Getting the governance right is also critical here. The governance of data/analytics between IT and the business is often the hardest issue to address. In fact the emergence of the Chief Data Officer role was born, in part, out of the need for some organisations to deal with data governance issues.
Data Velocity: Whilst Design for Analytics is about getting the right data, Data Velocity refers to how quickly an organisation uses the information to generate actionable insights that managers can act on quickly. Increasing expectations are a primary factor pushing businesses-all of us, actually-to ask for and act on data more quickly.
Mobility as a new channel for information has catapulted those expectations far forward as "connected everything" delivers even more data more quickly that can be analysed and acted upon. The Internet of Things will serve as an even greater catalyst for capitalising on the velocity of data.

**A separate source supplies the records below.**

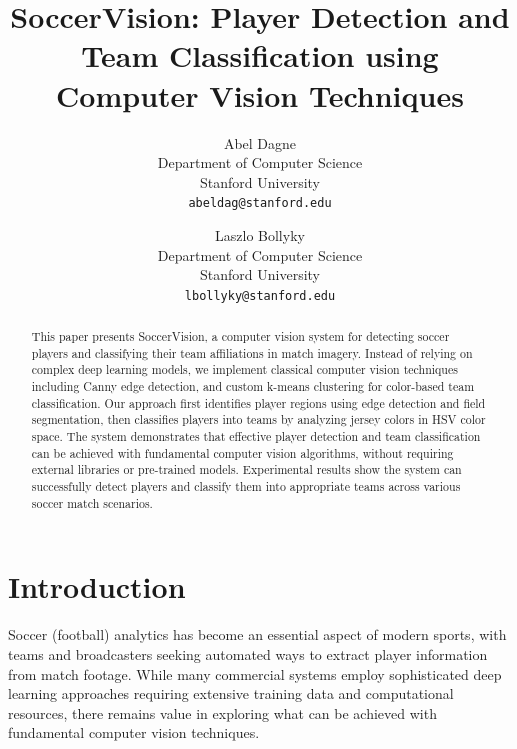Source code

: \documentclass[10pt,twocolumn,letterpaper]{article}
\begin{document}
\title{SoccerVision: Player Detection and Team Classification using Computer Vision Techniques}

\author{Abel Dagne\\
Department of Computer Science\\
Stanford University\\
{\tt\small abeldag@stanford.edu}
\and
Laszlo Bollyky\\
Department of Computer Science\\
Stanford University\\
{\tt\small lbollyky@stanford.edu}
}
\maketitle

\begin{abstract}
   This paper presents SoccerVision, a computer vision system for detecting soccer players and classifying their team affiliations in match imagery. Instead of relying on complex deep learning models, we implement classical computer vision techniques including Canny edge detection, and custom k-means clustering for color-based team classification. Our approach first identifies player regions using edge detection and field segmentation, then classifies players into teams by analyzing jersey colors in HSV color space. The system demonstrates that effective player detection and team classification can be achieved with fundamental computer vision algorithms, without requiring external libraries or pre-trained models. Experimental results show the system can successfully detect players and classify them into appropriate teams across various soccer match scenarios.
\end{abstract}

\section{Introduction}
\label{sec:intro}

Soccer (football) analytics has become an essential aspect of modern sports, with teams and broadcasters seeking automated ways to extract player information from match footage. While many commercial systems employ sophisticated deep learning approaches requiring extensive training data and computational resources, there remains value in exploring what can be achieved with fundamental computer vision techniques.
\end{document}

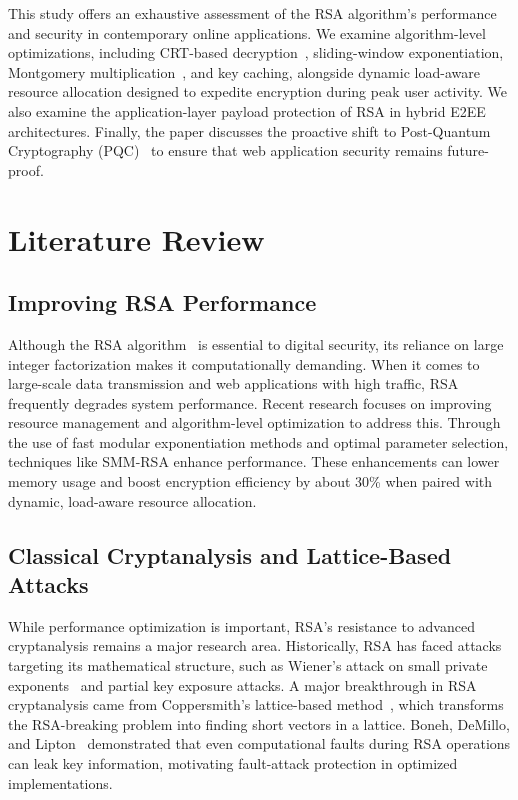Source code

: \documentclass[journal]{IEEEtran}
\begin{document}
This study offers an exhaustive assessment of the RSA algorithm's performance and security in contemporary online applications. We examine algorithm-level optimizations, including CRT-based decryption~\cite{garner1959}, sliding-window exponentiation, Montgomery multiplication~\cite{montgomery1985}, and key caching, alongside dynamic load-aware resource allocation designed to expedite encryption during peak user activity. We also examine the application-layer payload protection of RSA in hybrid E2EE architectures. Finally, the paper discusses the proactive shift to Post-Quantum Cryptography (PQC)~\cite{nist2024} to ensure that web application security remains future-proof.


\section{Literature Review}
\label{sec:litreview}

\subsection{Improving RSA Performance}

Although the RSA algorithm~\cite{rivest1978} is essential to digital security, its reliance on large integer factorization makes it computationally demanding. When it comes to large-scale data transmission and web applications with high traffic, RSA frequently degrades system performance. Recent research focuses on improving resource management and algorithm-level optimization to address this. Through the use of fast modular exponentiation methods and optimal parameter selection, techniques like SMM-RSA enhance performance. These enhancements can lower memory usage and boost encryption efficiency by about 30\% when paired with dynamic, load-aware resource allocation.

\subsection{Classical Cryptanalysis and Lattice-Based Attacks}

While performance optimization is important, RSA's resistance to advanced cryptanalysis remains a major research area. Historically, RSA has faced attacks targeting its mathematical structure, such as Wiener's attack on small private exponents~\cite{wiener1990} and partial key exposure attacks. A major breakthrough in RSA cryptanalysis came from Coppersmith's lattice-based method~\cite{coppersmith1997}, which transforms the RSA-breaking problem into finding short vectors in a lattice. Boneh, DeMillo, and Lipton~\cite{boneh2001} demonstrated that even computational faults during RSA operations can leak key information, motivating fault-attack protection in optimized implementations.
\end{document}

At the same time another powerful factor pushing the need for more data more quickly is that the windows of opportunity are smaller in almost all business endeavours.
As an example, a grounded airplane costs airlines as much as US$250,000 per day; an oil rig that isn't drilling can cost US$1 million per day. The sooner an equipment malfunction or imminent shutdown can be detected, and the more detailed the data about the equipment's condition, the quicker it can be repaired and made productive again-and, if captured, the more data there will be to help predict future breakdowns and more effectively plan future maintenance regimens.
Seamless Collaboration: The rise in social networking brings new meaning into collaboration. Users' new social behaviour and growing expectation that every app will be "social" are pushing companies to create new user experiences.
However, to increase productivity, enterprises must move beyond standalone social and collaboration channels. They must begin to directly embed those channels into their core business processes. For example, adding the ability to comment, instant message, or follow a product through its activity stream within an order fulfillment application promotes a free-flowing exchange of ideas otherwise absent within a distributed supply chain.
The more people use collaboration tools, the more benefit everyone derives. However, making a tool available does not mean it will be adopted. Start with a targeted, user-centric model that supports specific work activities. Make it as enticing and easy to use as possible. Drive more job-specific usage and derive specific productivity gains within specific tasks.